Quando questionado sobre o fato dos jovens estarem experimentando bebida alcóolica muito cedo, o especialista faz um alerta: “como a bebida tem entrado já no início da puberdade, pode haver sérios prejuízos no desenvolvimento de toda estrutura fisiológica do adolescente, além de lesões de ordem psicológica, emocional e afetiva. Isso muda toda uma vida” comenta. O terapeuta também enfatiza que, infelizmente, o jovem só costuma pedir ajuda quando a crise está estabelecida. Isso por que, segundo ele, por trás de uma batida de carro num estágio de embriaguez, é provável que haja um histórico pesado de bebedeiras. Assim, o maior entrave para iniciar o tratamento é o peso social. “Numa sociedade que fecha os olhos quanto ao uso do álcool e banaliza as consequências desastrosas do seu uso, é preciso de posicionar” afirma Plínio.
Para o doutor Plínio, a melhor forma do jovem se manter posicionado é não ir na onda dos outros, assumindo responsabilidades perante a vida, perante as pessoas. Segundo o especialista, vale a pena ser diferente pelo ponto de vista da própria cidadania, que não deve ser compreendida apenas como um conjunto de direitos e deveres, mas também como uma questão de consciência em relação a nossa contribuição para uma sociedade melhor. “Para atuar na vida de maneira plena, a lucidez e o discernimento se fazem necessários. Seguir o grupo e passar a vida se deixando levar por crenças insanas, é coisa de alienado” diz em tom bem-humorado. E o especialista segue a narrativa fazendo um convite à reflexão. “Quando se trata de álcool, o posicionamento por parte do jovem deve ser ainda maior, já que muitos adultos, incluindo aí familiares, professores e pessoas próximas, têm um sistema de crença em relação ao consumo de bebidas bastante deturpado” diz.

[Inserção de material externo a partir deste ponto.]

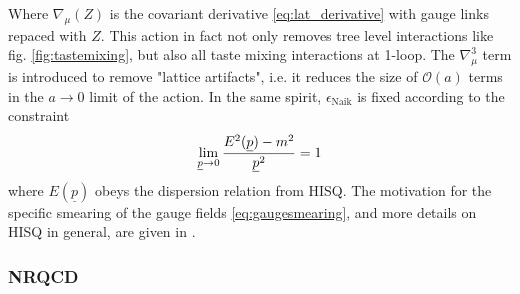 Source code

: Where $\nabla_{\mu}(Z)$ is the covariant derivative \eqref{eq:lat_derivative} with gauge links repaced with $Z$. This action in fact not only removes tree level interactions like fig. \ref{fig:tastemixing}, but also all taste mixing interactions at 1-loop. The $\nabla^3_{\mu}$ term is introduced to remove "lattice artifacts", i.e. it reduces the size of $\mathcal{O}(a)$ terms in the $a\to 0$ limit of the action. In the same spirit, $\epsilon_{\text{Naik}}$ is fixed according to the constraint
\begin{align}
	\lim_{\underline{p}\to 0} {E^2(\underline{p})-m^2\over \underline{p}^2} = 1
\end{align}
where $E(\underline{p})$ obeys the dispersion relation from HISQ. The motivation for the specific smearing of the gauge fields \eqref{eq:gaugesmearing}, and more details on HISQ in general, are given in \cite{Follana:2006rc}.

\subsubsection{NRQCD}


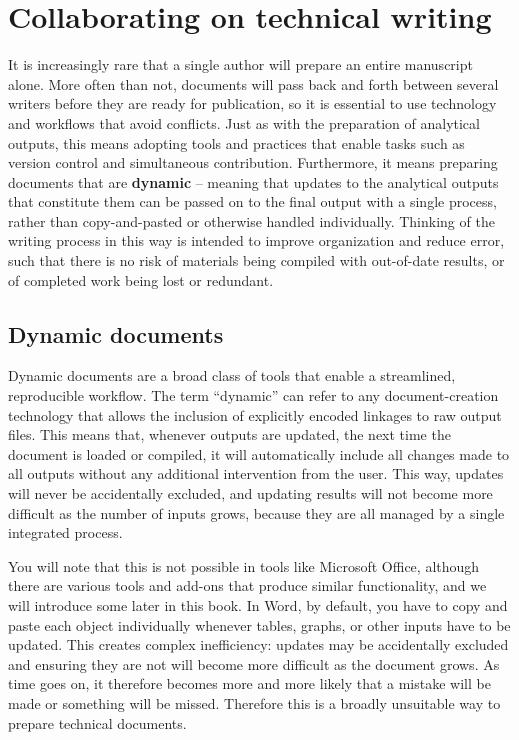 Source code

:\section{Collaborating on technical writing}

It is increasingly rare that a single author will prepare an entire manuscript alone.
More often than not, documents will pass back and forth between several writers
before they are ready for publication,
so it is essential to use technology and workflows that avoid conflicts.
Just as with the preparation of analytical outputs,
this means adopting tools and practices that enable tasks
such as version control and simultaneous contribution.
Furthermore, it means preparing documents that are \textbf{dynamic} --
meaning that updates to the analytical outputs that constitute them
can be passed on to the final output with a single process,
rather than copy-and-pasted or otherwise handled individually.
Thinking of the writing process in this way
is intended to improve organization and reduce error,
such that there is no risk of materials being compiled
with out-of-date results, or of completed work being lost or redundant.

\subsection{Dynamic documents}

Dynamic documents are a broad class of tools that enable a streamlined, reproducible workflow.
The term ``dynamic'' can refer to any document-creation technology
that allows the inclusion of explicitly encoded linkages to raw output files.
This means that, whenever outputs are updated,
the next time the document is loaded or compiled, it will automatically include
all changes made to all outputs without any additional intervention from the user.
This way, updates will never be accidentally excluded,
and updating results will not become more difficult
as the number of inputs grows,
because they are all managed by a single integrated process.

You will note that this is not possible in tools like Microsoft Office,
although there are various tools and add-ons that produce similar functionality,
and we will introduce some later in this book.
In Word, by default, you have to copy and paste each object individually
whenever tables, graphs, or other inputs have to be updated.
This creates complex inefficiency: updates may be accidentally excluded
and ensuring they are not will become more difficult as the document grows.
As time goes on, it therefore becomes more and more likely
that a mistake will be made or something will be missed.
Therefore this is a broadly unsuitable way to prepare technical documents.

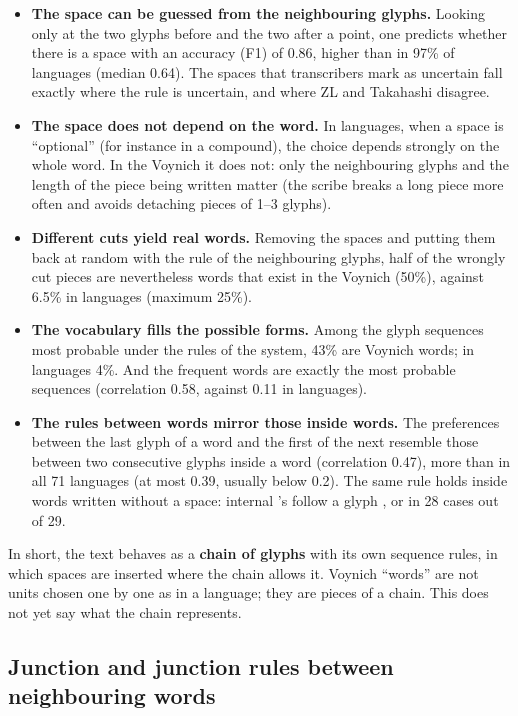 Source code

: \begin{itemize}
\item \textbf{The space can be guessed from the neighbouring glyphs.} Looking only at the two glyphs before and the two
  after a point, one predicts whether there is a space with an accuracy (F1) of 0.86, higher than in 97\% of languages
  (median 0.64). The spaces that transcribers mark as uncertain fall exactly where the rule is uncertain, and where ZL and
  Takahashi disagree.
\item \textbf{The space does not depend on the word.} In languages, when a space is ``optional'' (for instance in a
  compound), the choice depends strongly on the whole word. In the Voynich it does not: only the neighbouring glyphs and
  the length of the piece being written matter (the scribe breaks a long piece more often and avoids detaching pieces of
  1--3 glyphs).
\item \textbf{Different cuts yield real words.} Removing the spaces and putting them back at random with the rule of the
  neighbouring glyphs, half of the wrongly cut pieces are nevertheless words that exist in the Voynich (50\%), against
  6.5\% in languages (maximum 25\%).
\item \textbf{The vocabulary fills the possible forms.} Among the glyph sequences most probable under the rules of the
  system, 43\% are Voynich words; in languages 4\%. And the frequent words are exactly the most probable sequences
  (correlation 0.58, against 0.11 in languages).
\item \textbf{The rules between words mirror those inside words.} The preferences between the last glyph of a word and
  the first of the next resemble those between two consecutive glyphs inside a word (correlation 0.47), more than in all
  71 languages (at most 0.39, usually below 0.2). The same rule holds inside words written without a space: internal
  's follow a glyph ,  or  in 28 cases out of 29.
\end{itemize}

\noindent In short, the text behaves as a \textbf{chain of glyphs} with its own sequence rules, in which spaces are
inserted where the chain allows it. Voynich ``words'' are not units chosen one by one as in a language; they are pieces
of a chain. This does not yet say what the chain represents.

\subsection{Junction and junction rules between neighbouring words}

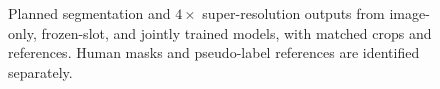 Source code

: \begin{figure}[tbp]
    \centering
    \caption{Planned segmentation and $4\times$ super-resolution outputs from image-only, frozen-slot, and jointly trained models, with matched crops and references. Human masks and pseudo-label references are identified separately.}
    \label{fig:candidate_spatial_outputs}
\end{figure}
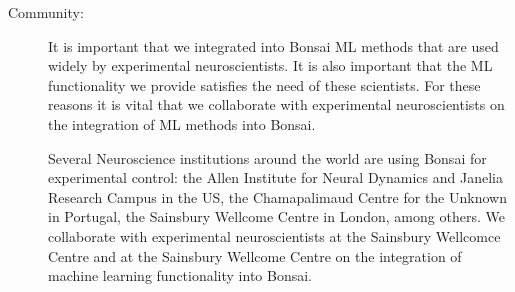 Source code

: \begin{description}
    \item[Community:] It is important that we integrated into Bonsai ML methods
        that are used widely by experimental neuroscientists. It is also
        important that the ML functionality we provide satisfies the need of
        these scientists. For these reasons it is vital that we collaborate
        with experimental neuroscientists on the integration of ML methods into
        Bonsai.

        Several Neuroscience institutions around the world are using Bonsai for
        experimental control: the Allen Institute for Neural Dynamics and
        Janelia Research Campus in the US, the Chamapalimaud Centre for the
        Unknown in Portugal, the Sainsbury Wellcome  Centre in London, among
        others. We collaborate with experimental neuroscientists at the
        Sainsbury Wellcomce Centre and at the Sainsbury Wellcome Centre on the
        integration of machine learning functionality into Bonsai.

\end{description}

Na visão do terapeuta, há algumas características marcantes do jovem que consegue seguir a vida depois de ter apresentado uma crise em relação ao consumo de álcool ou outras substâncias, tais como o aumento da racionalidade. A emoção, que antes ocupava o maior espaço, agora é notoriamente substituída pela razão. A pessoa que consegue retomar a própria vida, conseguiu, segundo o especialista, descontruir o sistema de crença de que é necessário beber, curtir e relaxar para tudo fazer sentido. “Quando a conversa é sobre resultados eficazes, a moral e a religião ocupam terrenos pouco expressivos, já que, mais uma vez, a questão da crise está atrelada ao que o indivíduo entende por verdade. Seguindo esse raciocínio, a gente passa a entender por que o Programa dos Doze Passos, praticado em Alcoólicos Anônimos, funciona. Toda a programação está pautada no processo de reciclagem da consciência. Ou seja, se submeter a uma nova forma de pensar, é o que realmente traz resultado” comenta.